太郎君と離別
いよいよ、水曜日になった。
「感じる」
オーヴェンの力の流れを掴むことができた。
大丈夫、いける
でも……
「……ごめんね」
太郎君の頬にそっと触れる
アタシは、新しいアタシになりたいから。過去のアタシの象徴である君は連れてはいけない。
寂しいけど、お別れね
「今日で太郎君とお別れ」
太郎君を思いっきり抱きしめる。
「ありがとう太郎君、大好きだよ」
愛しい人形を机の上に置きながらアタシは別れを告げた。
新しい世界へと、飛びだったのであった……
「っとぁっったったったた!?」
奇声をはなちながらユイはゴミ箱にお尻をはめた。否、はまった。
「……なっつかしぃー」
家と家の隙間から見える風景は今も昔も変わらない。前は夜で綺麗な月が見えていたが、今は朝だから月も見えない。とりあえずゴミから抜け出す
「うっわぁー、ミニズボンはいてくるんじゃンかったなぁー……生脚にバナナの皮が!」
体にくっついてきた生ゴミをほうり投げる。ゴミをのけながら家と家の隙間から身体を自由にさせた。
そして、唖然とした
「……っ」
酷いありさま
家はところどころ崩壊し、木々は薙ぎ払われ、人々は怪我人を運んだり戦へ向かったり……戦争シーンでよく見る風景だった。
「えぇ~ん!ひっくひっく、えぇーん~」
赤ちゃんが乱暴にそこに横たわっていた。
「よしよし!いいこいいこ」
ユイは動いた。本能的にこの子を一人にしてはいけない気がしたからだ。
泣きじゃくって答えないか弱いこの生命を抱き上げる。
「にげろぉー!敵だぁああああ!!」
その声が上がると村人は一目散に坂の上を上がっていった。
「え?ちょ、なに?!」
とってもカオス
いきなりの急展開に話がついていけない。分かることは逃げることか
「うん、逃げたほうが良さそうだ!逃げよう!」
でも何処に?!
「あぅあぅあぅ~」
ぐるぐるとあっちらコッチら進路方向を変えていると、泣いていた赤ちゃんも泣き止んで小さく「おえ」といった。
「あぁぁぁ!ごめんね!やめるからゲロらないでね」
背中をトントンと軽く叩く。
やれ、どうしようか
「へべの木まで逃げろー、あそこで騎士様が待機しているはずだから」
「待機!?騎士なら市民の安全を守るのが先じゃないの!?」
憤慨していると、せっかく泣き止んだ赤ちゃんがくずりだした。やっべ!
「よしよし、へべの木に行こう!ね」
そう微笑むと赤ちゃんが心なしか安心したように思えた。
この子の親、捜さないと……
到着早々、大変なことになったなとユイは走りながら考えた。
へべの木までなんとか辿りついたのは良かったが、人が多すぎて前に進まなくなった。どうやらへべの木の、さらに上を行けば貴族の町で……そこに避難するはずだったが、貴族の人たちが拒絶したらしく、話はややこしいほうに動いたらしい。
「あの、すいません。このコの親知りませんか?」
混乱する人の中でなんとか人を捕まえて赤ちゃんの親を探すが見つからない。
そのうちにまた赤ちゃんが泣き出した。
「おぉぅおうおうおう!?」
赤ちゃんの世話なんてしたことも見本を見たこともないから、何をしたらいいのか分からず困り果てる。
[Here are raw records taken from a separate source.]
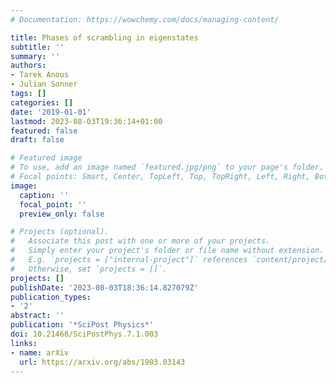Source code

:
 ```yaml
---
# Documentation: https://wowchemy.com/docs/managing-content/

title: Phases of scrambling in eigenstates
subtitle: ''
summary: ''
authors:
- Tarek Anous
- Julian Sonner
tags: []
categories: []
date: '2019-01-01'
lastmod: 2023-08-03T19:36:14+01:00
featured: false
draft: false

# Featured image
# To use, add an image named `featured.jpg/png` to your page's folder.
# Focal points: Smart, Center, TopLeft, Top, TopRight, Left, Right, BottomLeft, Bottom, BottomRight.
image:
  caption: ''
  focal_point: ''
  preview_only: false

# Projects (optional).
#   Associate this post with one or more of your projects.
#   Simply enter your project's folder or file name without extension.
#   E.g. `projects = ["internal-project"]` references `content/project/deep-learning/index.md`.
#   Otherwise, set `projects = []`.
projects: []
publishDate: '2023-08-03T18:36:14.827079Z'
publication_types:
- '2'
abstract: ''
publication: '*SciPost Physics*'
doi: 10.21468/SciPostPhys.7.1.003
links:
- name: arXiv
  url: https://arxiv.org/abs/1903.03143
---
```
「なに!どったの!?おなかすいたの?困ったなぁ~母乳でないよ~」
ミルクビンだってもってないしね!
「すみません、あの」
赤ちゃんを抱いた若い女性の肩をつかんでこんなこというのは恥ずかしいけど、言うっきゃない!
「母乳ください!!」
えぇ、後悔しましたとも
でも母乳を貰って大満足した赤ちゃんなのでした。